• **WHAT YOU ARE ASKED TO DO**
The lines to reproduce run from the one containing "from the executer" through the final line of the entries; write them out exactly and add nothing.
((
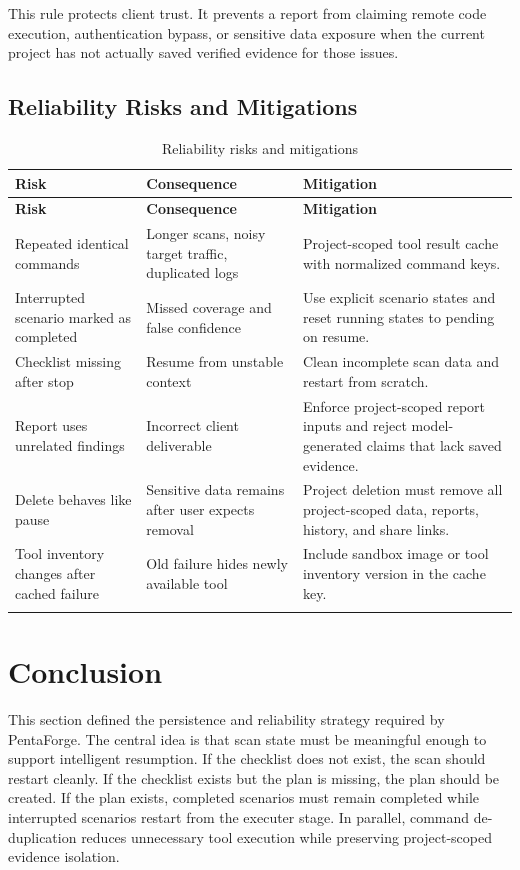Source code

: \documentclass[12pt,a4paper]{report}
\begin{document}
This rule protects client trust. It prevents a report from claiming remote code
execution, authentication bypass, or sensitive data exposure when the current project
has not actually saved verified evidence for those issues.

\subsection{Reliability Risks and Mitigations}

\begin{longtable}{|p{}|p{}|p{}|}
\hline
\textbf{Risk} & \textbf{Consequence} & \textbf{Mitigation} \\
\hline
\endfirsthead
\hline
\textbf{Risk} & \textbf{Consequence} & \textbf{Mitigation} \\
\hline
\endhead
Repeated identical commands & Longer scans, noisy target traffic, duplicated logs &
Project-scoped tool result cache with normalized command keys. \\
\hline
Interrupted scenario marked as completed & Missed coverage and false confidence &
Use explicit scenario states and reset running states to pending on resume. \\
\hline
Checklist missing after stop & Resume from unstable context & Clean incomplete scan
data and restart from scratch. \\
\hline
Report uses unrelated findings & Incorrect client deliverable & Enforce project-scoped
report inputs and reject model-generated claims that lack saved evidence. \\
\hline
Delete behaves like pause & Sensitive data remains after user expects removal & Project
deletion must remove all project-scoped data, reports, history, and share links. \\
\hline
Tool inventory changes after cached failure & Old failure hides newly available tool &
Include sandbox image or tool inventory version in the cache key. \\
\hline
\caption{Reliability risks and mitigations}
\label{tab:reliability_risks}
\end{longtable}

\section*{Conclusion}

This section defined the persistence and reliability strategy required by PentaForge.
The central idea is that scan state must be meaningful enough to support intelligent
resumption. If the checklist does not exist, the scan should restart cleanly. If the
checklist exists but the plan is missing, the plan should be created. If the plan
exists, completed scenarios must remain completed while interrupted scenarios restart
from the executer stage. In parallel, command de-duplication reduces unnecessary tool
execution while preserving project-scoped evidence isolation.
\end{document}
))
• **ANSWER SPACE**
from the executer stage. In parallel, command de-duplication reduces unnecessary tool
execution while preserving project-scoped evidence isolation.
\end{document}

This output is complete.